I doubt that this is going to solve anything. All basic project management
techniques assume that a project has a deadline and that the people working
on it have some incentive to get the work done. This is not the case for
ID's: we continue working on them until there is rough consensus, no matter
how long it takes. The authors are volunteers, if other activities pop up
and work on the ID has to be postponed, there is nothing the WG chair can
do.
I hope you're not saying I-Ds have no deadlines. Sorry, but they do.
Sure we're a voluntary organization, and technical quality is the first
order of priority. But that does *not* mean that it is OK to work on a
particular draft only six weeks per year (around the f2f meetings), or
that it's OK to have an author disappear for six months, or that each
and every crazy idea sent to the mailing list needs to be incorporated
in late stages of the work, resulting in constant feature creep.
Voluntary does not prohibit an incentives system, nor does it disallow
project managers (the WG chairs) equipped with carrots and sticks.
The real question is: how can we set realistic deadlines and get commitment
from people to get the work done by the deadline, even if they are
interrupted.
By using the tools and conventions for WGs that Henning was proposing.

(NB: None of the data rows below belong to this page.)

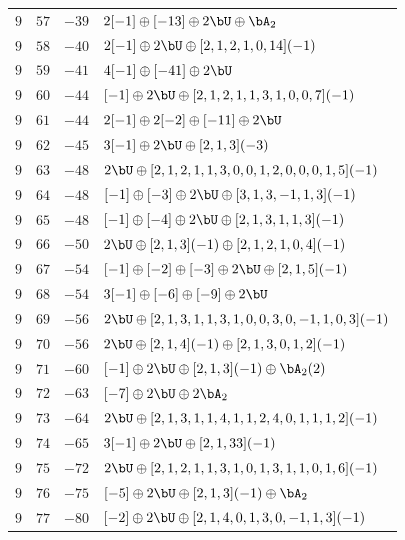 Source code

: \begin{center}
\begin{longtable}{llll}
 \(9\) & \(57\) & \(-39\) & \(2 [-1] \oplus [-13] \oplus 2 \bU \oplus \bA_{2}\) \\
 \(9\) & \(58\) & \(-40\) & \(2 [-1] \oplus 2 \bU \oplus [2, 1, 2, 1, 0, 14](-1)\) \\
 \(9\) & \(59\) & \(-41\) & \(4 [-1] \oplus [-41] \oplus 2 \bU\) \\
 \(9\) & \(60\) & \(-44\) & \([-1] \oplus 2 \bU \oplus [2, 1, 2, 1, 1, 3, 1, 0, 0, 7](-1)\) \\
 \(9\) & \(61\) & \(-44\) & \(2 [-1] \oplus 2 [-2] \oplus [-11] \oplus 2 \bU\) \\
 \(9\) & \(62\) & \(-45\) & \(3 [-1] \oplus 2 \bU \oplus [2, 1, 3](-3)\) \\
 \(9\) & \(63\) & \(-48\) & \(2 \bU \oplus [2, 1, 2, 1, 1, 3, 0, 0, 1, 2, 0, 0, 0, 1, 5](-1)\) \\
 \(9\) & \(64\) & \(-48\) & \([-1] \oplus [-3] \oplus 2 \bU \oplus [3, 1, 3, -1, 1, 3](-1)\) \\
 \(9\) & \(65\) & \(-48\) & \([-1] \oplus [-4] \oplus 2 \bU \oplus [2, 1, 3, 1, 1, 3](-1)\) \\
 \(9\) & \(66\) & \(-50\) & \(2 \bU \oplus [2, 1, 3](-1) \oplus [2, 1, 2, 1, 0, 4](-1)\) \\
 \(9\) & \(67\) & \(-54\) & \([-1] \oplus [-2] \oplus [-3] \oplus 2 \bU \oplus [2, 1, 5](-1)\) \\
 \(9\) & \(68\) & \(-54\) & \(3 [-1] \oplus [-6] \oplus [-9] \oplus 2 \bU\) \\
 \(9\) & \(69\) & \(-56\) & \(2 \bU \oplus [2, 1, 3, 1, 1, 3, 1, 0, 0, 3, 0, -1, 1, 0, 3](-1)\) \\
 \(9\) & \(70\) & \(-56\) & \(2 \bU \oplus [2, 1, 4](-1) \oplus [2, 1, 3, 0, 1, 2](-1)\) \\
 \(9\) & \(71\) & \(-60\) & \([-1] \oplus 2 \bU \oplus [2, 1, 3](-1) \oplus \bA_{2}(2)\) \\
 \(9\) & \(72\) & \(-63\) & \([-7] \oplus 2 \bU \oplus 2 \bA_{2}\) \\
 \(9\) & \(73\) & \(-64\) & \(2 \bU \oplus [2, 1, 3, 1, 1, 4, 1, 1, 2, 4, 0, 1, 1, 1, 2](-1)\) \\
 \(9\) & \(74\) & \(-65\) & \(3 [-1] \oplus 2 \bU \oplus [2, 1, 33](-1)\) \\
 \(9\) & \(75\) & \(-72\) & \(2 \bU \oplus [2, 1, 2, 1, 1, 3, 1, 0, 1, 3, 1, 1, 0, 1, 6](-1)\) \\
 \(9\) & \(76\) & \(-75\) & \([-5] \oplus 2 \bU \oplus [2, 1, 3](-1) \oplus \bA_{2}\) \\
 \(9\) & \(77\) & \(-80\) & \([-2] \oplus 2 \bU \oplus [2, 1, 4, 0, 1, 3, 0, -1, 1, 3](-1)\) \\

\end{longtable}
\end{center}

Only when we have answered this question, it makes sense to start looking
at tools to support this process.
- Avoid massive number of parallel efforts in working groups. Instead,
focus on a small number of drafts and get them out in less than a year
from draft-ietf-*-00. (They might start as draft-personal- if they are
exploratory.)
This is another result of doing work with volunteers. If somebody is
interested in a topic but not in another, then there is nothing that
can stop him from working on the first topic, even if it might be
beneficial for overall progress to finish the topic first.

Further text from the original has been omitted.